И пошли мы в избу, а там кровать с серебряными шариками на спинке,
— …и восстанет род на род, и царство на царство; и будет глад, мор и землетрясение по местам. Претерпевший же до конца спасется. — Помолчал, просиял в меня глазами. — Претерпишь со мной?..
— С тобой?..
На столе лежала большая рыба севрюга, только что выловленная, и кусок белужьей теши; в чугуне дымилась уха вчерашняя, горой вздымалась в щербатом блюде желто-алая морошка; и так Иоанн сиял в меня очами, что не вынесла я, сломала меж нами стену воздуха, подбежала и поцеловала его. Неумело, смешно: так девчонки целуют мальчишек, когда хотят сказать: «Ты самый прекрасный из людей».
Боже, сколько я людей видела. Скольких на себе волокла. Обнимала, целовала… Я несчастных так любила! А сама стала несчастной. Что мне Вечно Живущий? Он счастлив без меня. Я счастлива даже несчастьем — вот до чего я дошла в поисках человека днем с огнем. Я ходила с зажженной свечей в руке. Я разжигала костер на пустой заметеленной площади, садилась около костра, грела руки, глядела на пламя. Я любила свое несчастье. Я излечивала несчастье ближнего. Это и было мое счастье. А тут? Вот приехала я далеко, просторно здесь, холодно, пусто. И Его ученик рядом со мной. И он обнимает меня. И его руки прожигают меня. Но не любовный жар от него исходит. А сухой, пустынный жар покаяния и мужества.
Но вот его рот. И он налегает на мой. Влепляется в мой, и пустынный самум, ветер древности дикой вливается в меня, виноградным вином бродит во мне. Так не человек целует. Так целует зверь и ветер. Так целуют старые камни. Песок на зубах.
— Скажи, — задыхаясь, шепчу я, — скажи, Он очень любил тебя?.. Он любил кормить тебя инжиром?.. ты был ведь еще мальчишка, ты всегда хотел сладкого… Вы пили вместе белое кобылье молоко, что кусает язык? Как ты звал Его?.. Учитель?..
— Девочка, — темный лик, вырезанный из железного дерева, прожигал мое лицо, — маленькая девочка, любимая девочка моя. Я старый старик, я старее старого. Кто тебе сказал, что я здесь?.. Он?.. Он ведь и мне сказал, что ты у меня будешь. Предупредил. Я сначала не поверил. Засмеялся. Теперь вижу, что напрасно. Он неправды не скажет. Ты долго шла…ехала… ноги сбила в кровь… это что за синяк…
— А это мне лошадь на ногу наступила, — радостно сказала я и окунула пальцы в белые волны бороды. — И вот сейчас я счастлива. Ты будешь читать мне толстую духовную книгу?..
— Ты мой ребенок, моя девочка, — шептал Иоанн и гладил мои волосы, — я буду всегда читать тебе Духовную Книгу. Я буду всегда любить тебя. Он тоже любит тебя; я Ему разрешил. Я сказал Ему: разрешаю Тебе любить ее, Господи, но она все равно придет ко мне.
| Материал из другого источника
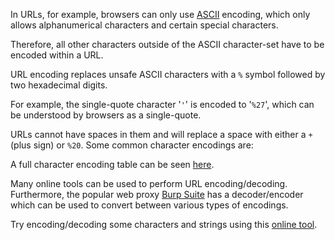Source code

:  In URLs, for example, browsers can only use [ASCII](https://en.wikipedia.org/wiki/ASCII) encoding, which only allows alphanumerical characters and certain special characters. 
 
 Therefore, all other characters outside of the ASCII character-set have to be encoded within a URL. 
 
 URL encoding replaces unsafe ASCII characters with a `%` symbol followed by two hexadecimal digits.

For example, the single-quote character '`'`' is encoded to '`%27`', which can be understood by browsers as a single-quote.

URLs cannot have spaces in them and will replace a space with either a `+` (plus sign) or `%20`. Some common character encodings are:

A full character encoding table can be seen [here](https://www.w3schools.com/tags/ref_urlencode.ASP).

Many online tools can be used to perform URL encoding/decoding. Furthermore, the popular web proxy [Burp Suite](https://portswigger.net/burp) has a decoder/encoder which can be used to convert between various types of encodings. 

Try encoding/decoding some characters and strings using this [online tool](https://www.url-encode-decode.com).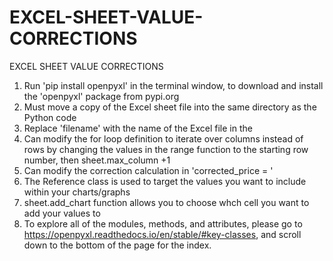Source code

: # EXCEL-SHEET-VALUE-CORRECTIONS
EXCEL SHEET VALUE CORRECTIONS
1. Run 'pip install openpyxl' in the terminal window, to download and install the 'openpyxl' package from pypi.org
2. Must move a copy of the Excel sheet file into the same directory as the Python code
3. Replace 'filename' with the name of the Excel file in the 
4. Can modify the for loop definition to iterate over columns instead of rows by changing the values in the range function to the starting row number, then sheet.max_column +1
5. Can modify the correction calculation in 'corrected_price = '
6. The Reference class is used to target the values you want to include within your charts/graphs
7. sheet.add_chart function allows you to choose whch cell you want to add your values to
8. To explore all of the modules, methods, and attributes, please go to https://openpyxl.readthedocs.io/en/stable/#key-classes, and scroll down to the bottom of the page for the index.
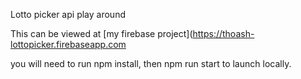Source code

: Lotto picker api play around

This can be viewed at [my firebase project](https://thoash-lottopicker.firebaseapp.com


you will need to run npm install, then npm run start to launch locally.
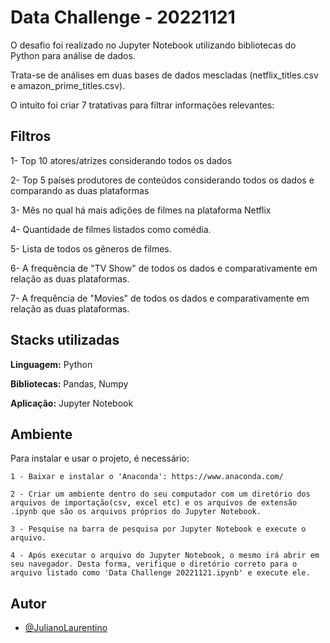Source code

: 
# Data Challenge - 20221121

O desafio foi realizado no Jupyter Notebook utilizando bibliotecas do Python para análise de dados.

Trata-se de análises em duas bases de dados mescladas (netflix_titles.csv e amazon_prime_titles.csv).

O intuito foi criar 7 tratativas para filtrar informações relevantes:






## Filtros

1- Top 10 atores/atrizes considerando todos os dados

2- Top 5 países produtores de conteúdos considerando todos os dados e comparando as duas plataformas

3- Mês no qual há mais adições de filmes na plataforma Netflix

4- Quantidade de filmes listados como comédia.

5- Lista de todos os gêneros de filmes.

6- A frequência de "TV Show" de todos os dados e comparativamente em relação as duas plataformas.

7- A frequência de "Movies" de todos os dados e comparativamente em relação as duas plataformas.


## Stacks utilizadas

**Linguagem:** Python

**Bibliotecas:** Pandas, Numpy

**Aplicação:** Jupyter Notebook



## Ambiente

Para instalar e usar o projeto, é necessário:

`1 - Baixar e instalar o 'Anaconda': https://www.anaconda.com/ `

`2 - Criar um ambiente dentro do seu computador com um diretório dos arquivos de importação(csv, excel etc) e os arquivos de extensão .ipynb que são os arquivos próprios do Jupyter Notebook.`

`3 - Pesquise na barra de pesquisa por Jupyter Notebook e execute o arquivo.`

`4 - Após executar o arquivo do Jupyter Notebook, o mesmo irá abrir em seu navegador. Desta forma, verifique o diretório correto para o arquivo listado como 'Data Challenge 20221121.ipynb' e execute ele.`






## Autor

- [@JulianoLaurentino](https://www.linkedin.com/in/julianolaurentinodasilva/)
— А не изменяю ли я Ему с тобой, Иоанн? — спросила я весело и счастливо, и засмеялась, а он посадил меня к себе на колени и стал кормить рыбой, отрезал и севрюги, и теши, наливал уху, подносил мне ко рту деревянную расписную ложку, и не было счастливее нас людей на свете. Я сидела на коленях у Иоанна, и мы оба отражались в куске старого битого зеркала, висящего около ходиков. Я видела, какие мы красивые. Мы были такие красивые, что могли бы жить среди звезд. Это была ошибка, что мы были до сих пор живые. Нам давно надлежало умереть и восседать среди звезд, и чтобы люди на нас пальцами показывали и шептали: вон созвездие Ксении, а это созвездие Иоанна, — дети, дети, глядите, запоминайте, любите их, им там хорошо.
И все спрашивал Иоанн, через каждый глоток ухи, через каждый новый поцелуй:
— Хорошо тебе?.. Нет, тебе хорошо?..
Я кивала, с набитым ртом, глаза мои отвечали. И белое поле моря качало предзимний лен за окном, остров расстилался молочный и кисельный, лилось жидкое серебро и олово, и Иоанн, целуя меня, голубя меня, как голубь голубку, вынул из кармана бушлата кольцо, надел мне на безымянный палец и сказал твердо:
— Пребудь. Пребудь, доколе я к тебе не прииду.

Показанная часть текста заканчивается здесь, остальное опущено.